Source texts of formatted documents:
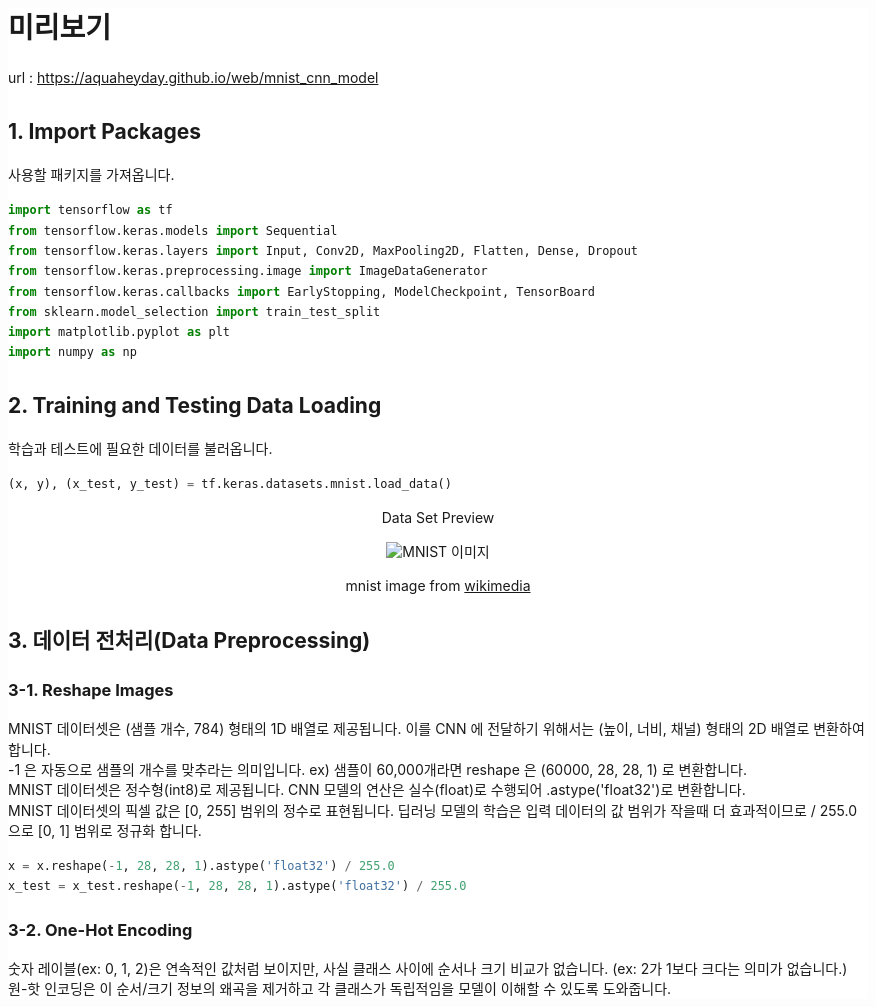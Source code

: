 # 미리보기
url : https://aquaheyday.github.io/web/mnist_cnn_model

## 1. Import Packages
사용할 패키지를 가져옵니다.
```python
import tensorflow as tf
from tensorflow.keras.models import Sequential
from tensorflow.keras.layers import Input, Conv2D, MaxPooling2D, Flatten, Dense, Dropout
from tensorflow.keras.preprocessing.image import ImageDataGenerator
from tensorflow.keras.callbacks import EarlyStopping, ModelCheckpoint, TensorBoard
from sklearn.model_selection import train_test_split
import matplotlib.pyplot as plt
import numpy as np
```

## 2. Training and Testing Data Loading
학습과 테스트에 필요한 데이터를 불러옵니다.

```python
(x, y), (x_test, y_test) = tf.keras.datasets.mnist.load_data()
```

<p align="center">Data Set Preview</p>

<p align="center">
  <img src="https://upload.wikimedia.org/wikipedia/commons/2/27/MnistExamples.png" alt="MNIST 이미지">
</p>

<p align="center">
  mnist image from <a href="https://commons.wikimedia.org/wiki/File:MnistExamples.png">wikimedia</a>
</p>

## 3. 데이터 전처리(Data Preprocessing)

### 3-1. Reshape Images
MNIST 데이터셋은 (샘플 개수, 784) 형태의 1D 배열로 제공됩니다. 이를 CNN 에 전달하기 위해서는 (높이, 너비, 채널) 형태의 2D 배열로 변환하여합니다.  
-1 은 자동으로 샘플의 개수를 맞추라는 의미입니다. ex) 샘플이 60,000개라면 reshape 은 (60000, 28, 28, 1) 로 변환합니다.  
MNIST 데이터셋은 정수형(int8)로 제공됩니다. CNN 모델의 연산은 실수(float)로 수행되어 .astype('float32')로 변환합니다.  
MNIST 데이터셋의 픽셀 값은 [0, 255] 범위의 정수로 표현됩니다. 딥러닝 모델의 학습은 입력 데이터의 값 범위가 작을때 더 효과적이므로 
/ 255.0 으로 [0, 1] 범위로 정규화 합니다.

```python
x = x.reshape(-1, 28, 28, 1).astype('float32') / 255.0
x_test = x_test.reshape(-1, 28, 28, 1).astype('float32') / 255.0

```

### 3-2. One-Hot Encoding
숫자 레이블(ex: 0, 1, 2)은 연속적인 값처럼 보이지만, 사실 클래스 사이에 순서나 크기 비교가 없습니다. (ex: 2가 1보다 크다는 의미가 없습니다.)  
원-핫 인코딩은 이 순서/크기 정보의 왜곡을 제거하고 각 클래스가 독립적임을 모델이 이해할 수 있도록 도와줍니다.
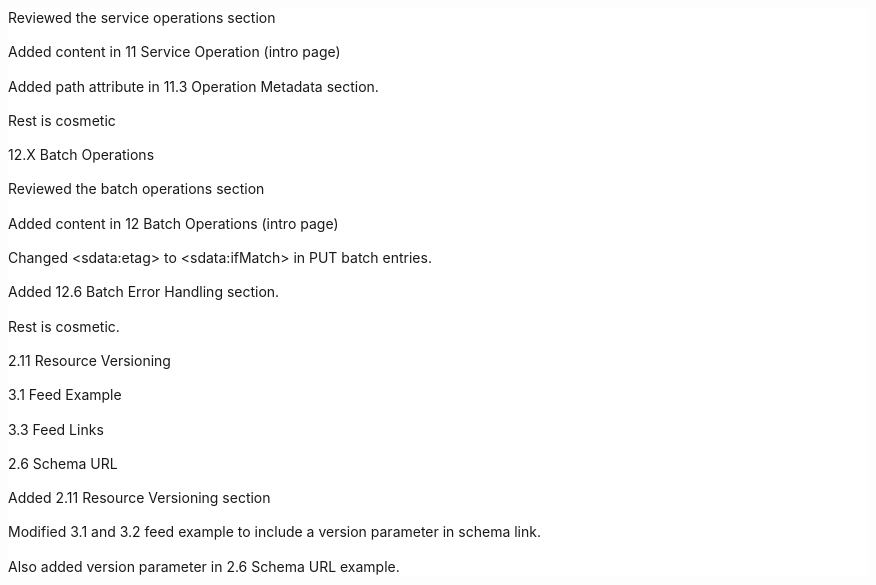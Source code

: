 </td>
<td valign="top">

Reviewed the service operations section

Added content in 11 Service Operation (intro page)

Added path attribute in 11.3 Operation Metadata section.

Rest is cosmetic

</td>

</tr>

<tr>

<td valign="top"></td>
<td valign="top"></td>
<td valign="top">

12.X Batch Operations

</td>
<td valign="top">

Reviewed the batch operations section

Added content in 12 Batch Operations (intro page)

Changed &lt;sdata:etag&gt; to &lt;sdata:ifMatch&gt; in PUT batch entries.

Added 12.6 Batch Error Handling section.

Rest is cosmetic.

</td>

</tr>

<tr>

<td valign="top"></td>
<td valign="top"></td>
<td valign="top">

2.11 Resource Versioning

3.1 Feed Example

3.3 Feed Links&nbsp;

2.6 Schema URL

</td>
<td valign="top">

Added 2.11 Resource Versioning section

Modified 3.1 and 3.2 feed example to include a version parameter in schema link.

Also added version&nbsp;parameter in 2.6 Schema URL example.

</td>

TASK GOAL: Which lines run from the one holding "mnist image from" through the one holding "MNIST 데이터셋은 정수형(int8)로" in the records above? Repeat them exactly, both included, and nothing more.

REPLY:
  mnist image from <a href="https://commons.wikimedia.org/wiki/File:MnistExamples.png">wikimedia</a>
</p>

## 3. 데이터 전처리(Data Preprocessing)

### 3-1. Reshape Images
MNIST 데이터셋은 (샘플 개수, 784) 형태의 1D 배열로 제공됩니다. 이를 CNN 에 전달하기 위해서는 (높이, 너비, 채널) 형태의 2D 배열로 변환하여합니다.  
-1 은 자동으로 샘플의 개수를 맞추라는 의미입니다. ex) 샘플이 60,000개라면 reshape 은 (60000, 28, 28, 1) 로 변환합니다.  
MNIST 데이터셋은 정수형(int8)로 제공됩니다. CNN 모델의 연산은 실수(float)로 수행되어 .astype('float32')로 변환합니다.  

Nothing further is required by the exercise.